The always-entertaining Charlotte Allen weighs in on the recent kerfuffles in medieval studies, in First Things. A choce excerpt:
Until recently, academic medieval studies seemed to be immune from the mix of identity politics, impenetrable postmodernist jargon, and social-justice witch-hunting that has taken over most of the humanities and social sciences. It’s not that most professors of medieval history and literature aren’t political liberals. It’s that medieval studies used to be so technically and linguistically demanding (deciphering Latin manuscripts, for example) that scholars didn’t need to worry about being called out for not being sufficiently alert to critical race theory and other progressive obsessions. As one medievalist professor, who requested anonymity, told me in an email: “People who do Near Eastern languages, Classics, Slavic languages, Asian languages, Byzantine history and, until recently, Medieval history have been protected from the worst of the SJW idiocy, because SJW idiots aren’t smart enough to get a foothold in those fields.”
All of this is changing fast. Perhaps because of pressure from university administrators to shorten degree programs to churn out doctorates, perhaps because secondary and even post-secondary education these days fails to train would-be medievalists in the rudimentary skills they need (what public high school teaches Latin?), standards have fallen, especially with respect to languages, but also with respect to technical skills such as paleography, which graduate students even at elite universities often must learn on their own, if at all. The standards have fallen fastest in university English departments, where graduate programs function in part as catchment areas for warm bodies to teach mandatory freshman composition for rock-bottom pay. It was no accident that the majority of the medievalist academics who gathered at George Washington in October 2017 to censure Rachel Fulton Brown hailed from postmodernism-soaked English departments.
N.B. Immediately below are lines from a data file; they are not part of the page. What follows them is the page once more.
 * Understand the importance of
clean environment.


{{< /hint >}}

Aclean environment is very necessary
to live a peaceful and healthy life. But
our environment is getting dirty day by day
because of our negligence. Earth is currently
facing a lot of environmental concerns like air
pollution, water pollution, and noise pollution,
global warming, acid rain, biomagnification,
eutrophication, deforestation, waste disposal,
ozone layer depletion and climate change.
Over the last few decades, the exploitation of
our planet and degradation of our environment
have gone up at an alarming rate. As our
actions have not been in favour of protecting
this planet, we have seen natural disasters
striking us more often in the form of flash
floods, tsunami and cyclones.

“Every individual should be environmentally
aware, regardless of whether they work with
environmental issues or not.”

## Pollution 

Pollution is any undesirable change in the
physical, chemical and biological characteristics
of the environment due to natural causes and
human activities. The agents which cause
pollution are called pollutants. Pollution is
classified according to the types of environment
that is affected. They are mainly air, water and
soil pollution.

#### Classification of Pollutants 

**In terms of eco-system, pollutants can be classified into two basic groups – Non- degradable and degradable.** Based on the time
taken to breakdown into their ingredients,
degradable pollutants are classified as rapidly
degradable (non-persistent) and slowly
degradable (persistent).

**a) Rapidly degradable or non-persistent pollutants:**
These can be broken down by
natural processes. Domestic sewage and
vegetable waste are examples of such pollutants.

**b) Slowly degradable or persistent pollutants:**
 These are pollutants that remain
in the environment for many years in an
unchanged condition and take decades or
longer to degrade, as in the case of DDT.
The field of medieval history, in contrast to medieval literature, has been somewhat resistant to this trend, partly because historians still generally believe that they can shed light on what actually happened in the past, not just on the socially constructed narratives that literary theorists might find. Nonetheless, postmodernist politicization has made inroads even into history departments. Progressive academics have picked apart the field of medieval studies itself as a social construct: a narrative invention by self-glorifying scholars of European descent.
“How serious is this whole thing?” a colleague asks. In honesty I have to reply that, given the numbers of people involved, it’s not all that serious. Medievalists might not be “monkish” but, from what I can gather, most of them don’t even know about the Brown-Kim feud, and cannot muster the interest to care when they are apprised of it. It seems to be one of those things that becomes all-consuming if you’re a social media junkie. People with actual lives and real research agendas tend to have different priorities.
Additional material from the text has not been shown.